• **PROBLEM TO SOLVE**
An exact, complete copy of the entries below is required, minus any pictures.

• **DATA**

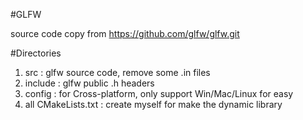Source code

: #GLFW

source code copy from https://github.com/glfw/glfw.git

#Directories

1. src : glfw source code, remove some .in files
2. include : glfw public .h headers
3. config : for Cross-platform, only support Win/Mac/Linux for easy
4. all CMakeLists.txt : create myself for make the dynamic library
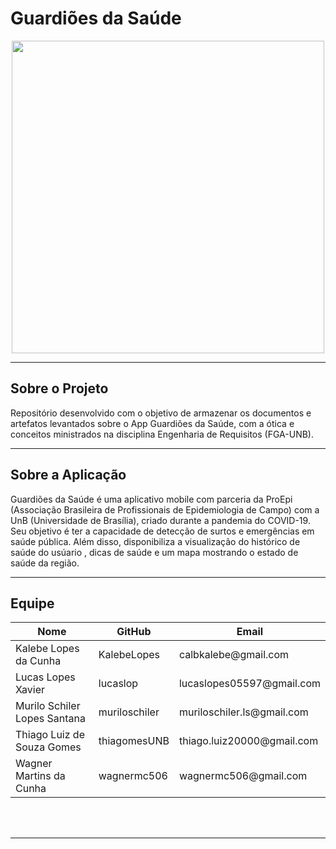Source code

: # Guardiões da Saúde

<div align="center">
  <a href = "https://github.com/Requisitos-de-Software/2020.1-GuardioesdaSaude">
    <img src="/docs/assets/guardioes.png" width="500px"/>
  </a>
</div>
  
---

## Sobre o Projeto
Repositório desenvolvido com o objetivo de armazenar os documentos e artefatos levantados sobre o App Guardiões da Saúde, com a ótica e conceitos ministrados na disciplina Engenharia de Requisitos (FGA-UNB).

---

## Sobre a Aplicação
Guardiões da Saúde é uma aplicativo mobile com parceria da ProEpi (Associação Brasileira de Profissionais de Epidemiologia de Campo) com a UnB (Universidade de Brasília), criado durante a pandemia do COVID-19. Seu objetivo é ter a capacidade de detecção de surtos e emergências em saúde pública. Além disso, disponibiliza a visualização do histórico de saúde do usúario , dicas de saúde e um mapa mostrando o estado de saúde da região.

---

## Equipe 

<table >
  <thead>
    <th>Nome</th>
    <th>GitHub</th>
    <th>Email</th>
  </thead>
  <tbody>
    <tr> 
      <td>Kalebe Lopes da Cunha</td>
      <td>KalebeLopes</td>
      <td>calbkalebe@gmail.com</td>
    </tr>  
    <tr>
      <td>Lucas Lopes Xavier</td>
      <td>lucaslop</td>
      <td>lucaslopes05597@gmail.com</td>
    </tr> 
    <tr>
      <td>Murilo Schiler Lopes Santana</td>
      <td>muriloschiler</td>
      <td>muriloschiler.ls@gmail.com</td>
    </tr> 
    <tr>
      <td>Thiago Luiz de Souza Gomes</td>
      <td>thiagomesUNB</td>
      <td>thiago.luiz20000@gmail.com</td>
    </tr> 
    <tr>
      <td>Wagner Martins da Cunha</td>
      <td>wagnermc506</td>
      <td>wagnermc506@gmail.com</td>
    </tr> 
  </tbody>  
</table> 

<br>
<br>





---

• **OUTPUT BELOW**
Source code

: #GLFW

source code copy from https://github.com/glfw/glfw.git

#Directories

1. src : glfw source code, remove some .in files
2. include : glfw public .h headers
3. config : for Cross-platform, only support Win/Mac/Linux for easy
4. all CMakeLists.txt : create myself for make the dynamic library
Source code

: # Guardiões da Saúde

<div align="center">
  <a href = "https://github.com/Requisitos-de-Software/2020.1-GuardioesdaSaude">
    <img src="/docs/assets/guardioes.png" width="500px"/>
  </a>
</div>
  
---

## Sobre o Projeto
Repositório desenvolvido com o objetivo de armazenar os documentos e artefatos levantados sobre o App Guardiões da Saúde, com a ótica e conceitos ministrados na disciplina Engenharia de Requisitos (FGA-UNB).

---

## Sobre a Aplicação
Guardiões da Saúde é uma aplicativo mobile com parceria da ProEpi (Associação Brasileira de Profissionais de Epidemiologia de Campo) com a UnB (Universidade de Brasília), criado durante a pandemia do COVID-19. Seu objetivo é ter a capacidade de detecção de surtos e emergências em saúde pública. Além disso, disponibiliza a visualização do histórico de saúde do usúario , dicas de saúde e um mapa mostrando o estado de saúde da região.

---

## Equipe 

<table >
  <thead>
    <th>Nome</th>
    <th>GitHub</th>
    <th>Email</th>
  </thead>
  <tbody>
    <tr> 
      <td>Kalebe Lopes da Cunha</td>
      <td>KalebeLopes</td>
      <td>calbkalebe@gmail.com</td>
    </tr>  
    <tr>
      <td>Lucas Lopes Xavier</td>
      <td>lucaslop</td>
      <td>lucaslopes05597@gmail.com</td>
    </tr> 
    <tr>
      <td>Murilo Schiler Lopes Santana</td>
      <td>muriloschiler</td>
      <td>muriloschiler.ls@gmail.com</td>
    </tr> 
    <tr>
      <td>Thiago Luiz de Souza Gomes</td>
      <td>thiagomesUNB</td>
      <td>thiago.luiz20000@gmail.com</td>
    </tr> 
    <tr>
      <td>Wagner Martins da Cunha</td>
      <td>wagnermc506</td>
      <td>wagnermc506@gmail.com</td>
    </tr> 
  </tbody>  
</table> 

<br>
<br>





---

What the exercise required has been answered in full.